It is quite a shock for most people to learn that a jump can predict an elbow injury. We are talking about a 2 leg vertical jump that is proven to predict severe elbow injuries in a pitching motion. The same interconnectedness of the body that makes that possible underlies the common diagnosis between an ankle sprain, sports hernia, and low back pain. That interconnectedness can be easily seen by fascia and the lines that such tissue creates.
In the book, Anatomy Trains, Thomas Meyers defines a model that shows how individual muscles link together to form functional, myofascial continuities (fascia) organized along longitudinal lines of pull throughout the body.
Meyers describes the Spiral Line as looping around the body in two opposing helices, right and left, joining each side of the skull across the upper back to the opposite shoulder and then around the ribs to the front to cross again at the level of the navel to the hip. From the hip, the Spiral Line passes like a ‘jump rope’ along the outside of the thigh and across the shin to the middle of the arch, passing under the foot, running up the back of the thigh all the way up the spine close to where it started on the skull. The ‘Spiral Line’ shows how to resolve rotational compensations in a way that no analysis of any single muscle can give.
When the spiral line has slack, the body is able to freely rotate. Too tight of a spiral line minimizes rotation, helping the body to track joints better and direct forces linearly such as sprinting. However, there is always too much or too little of one thing, so striking the optimal balance is critical to match the ideal trade-off between performance and injury. The relationship is much like the Yin-Yang in Chinese philosophy, which can be thought of as complementary (rather than opposing) forces that interact to form a dynamic system in which the whole is greater than the assembled parts.
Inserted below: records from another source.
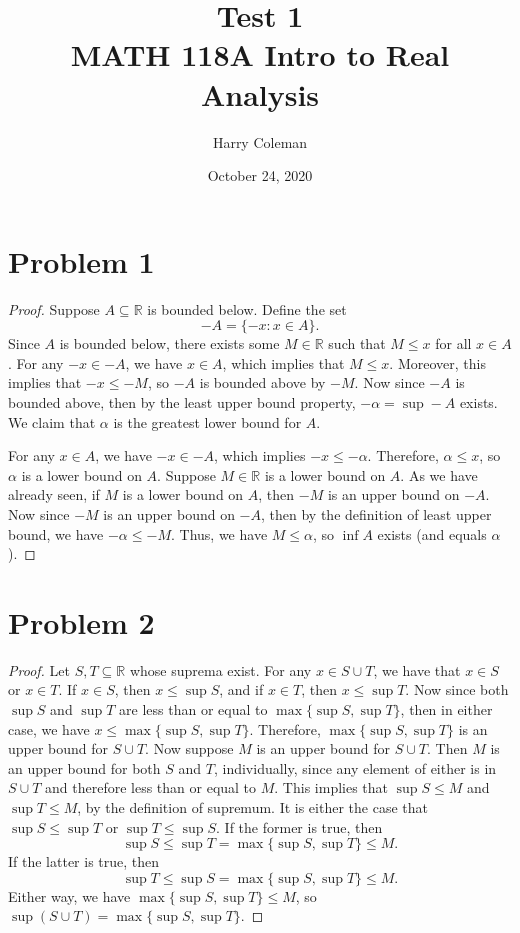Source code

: \documentclass[12pt]{article}
\newcommand{\R}{\mathbb{R}}
\begin{document}
 
\title{Test 1\\
    \large MATH 118A Intro to Real Analysis
}
\author{Harry Coleman}
\date{October 24, 2020}
\maketitle

\section*{Problem 1}
\begin{proof}
    Suppose $A\subseteq\R$ is bounded below. Define the set
    \[-A = \{-x : x\in A\}.\]
    Since $A$ is bounded below, there exists some $M\in\R$ such that $M\leq x$ for all $x\in A$. For any $-x\in - A$, we have $x\in A$, which implies that $M\leq x$. Moreover, this implies that $-x\leq - M$, so $-A$ is bounded above by $-M$. Now since $-A$ is bounded above, then by the least upper bound property, $-\alpha = \sup-A$ exists. We claim that $\alpha$ is the greatest lower bound for $A$.
    
    For any $x\in A$, we have $-x\in-A$, which implies $-x\leq - \alpha$. Therefore, $\alpha \leq x$, so $\alpha$ is a lower bound on $A$. Suppose $M\in\R$ is a lower bound on $A$. As we have already seen, if $M$ is a lower bound on $A$, then $-M$ is an upper bound on $-A$. Now since $-M$ is an upper bound on $-A$, then by the definition of least upper bound, we have $-\alpha\leq-M$. Thus, we have $M\leq \alpha$, so $\inf A$ exists (and equals $\alpha$).
    
\end{proof}

\section*{Problem 2}
\begin{proof}
    Let $S,T\subseteq\R$ whose suprema exist. For any $x\in S\cup T$, we have that $x\in S$ or $x\in T$. If $x\in S$, then $x\leq \sup S$, and if $x\in T$, then $x\leq\sup T$. Now since both $\sup S$ and $\sup T$ are less than or equal to $\max\{\sup S, \sup T\}$, then in either case, we have $x\leq\max\{\sup S, \sup T\}$. Therefore, $\max\{\sup S, \sup T\}$ is an upper bound for $S\cup T$. Now suppose $M$ is an upper bound for $S\cup T$. Then $M$ is an upper bound for both $S$ and $T$, individually, since any element of either is in $S\cup T$ and therefore less than or equal to $M$. This implies that $\sup S \leq M$ and $\sup T \leq M$, by the definition of supremum. It is either the case that $\sup S\leq \sup T$ or $\sup T\leq \sup S$. If the former is true, then
    \[\sup S\leq \sup T = \max\{\sup S, \sup T\} \leq M.\]
    If the latter is true, then
    \[\sup T\leq \sup S = \max\{\sup S, \sup T\} \leq M.\]
    Either way, we have $\max\{\sup S, \sup T\} \leq M$, so $\sup(S\cup T) = \max\{\sup S, \sup T\}$.
    
\end{proof}
\end{document}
We have seen such dichotomy in athletes with the Sparta signature, specifically the explode variable. Too little explode (combined with higher load and drive) is associated with more successful rotational athletes; quarterbacks, pitchers, baseball hitters, golf, long snappers, cricket, the list goes on. While highest explode is found in the stiffer athletes who minimize energy loss for better jumping and acceleration; basketball athletes, defensive backs, inside wide receivers, running backs, etc.
To address the initial discussion, let’s focus on high ankle sprains and its association with too little integrity from the spiral line (i.e. loose). Unlike the common lateral ankle sprains when ligaments around the ankle are injured through an inward twisting, high ankle sprains are caused when the lower leg and foot externally rotates (twists out).
The best preventative measures to reduce the odds for such events are to prevent twisting. Not just preventing rotation at the ankle, but preventing any rotation since the body is an interconnected system. Twisting or rotating excessively at the trunk can and will have rotational stress placed on the lower body and vice versa.
Specifically, the statistics have found deadlift and suitcase deadlift to be the most effective prescriptions to improve explode. Theoretically, improving explode will reduce the slack of the spiral line to reduce rotation thereby reducing the susceptibility to high ankle sprains. It is important to note that we often attach single leg, lateral, landing movements with strength movements targeting explode because the athlete is forced to brace at the trunk and stiffen the tissues around the foot and ankle (what Meyers called the jump rope of fascia from the Spiral line).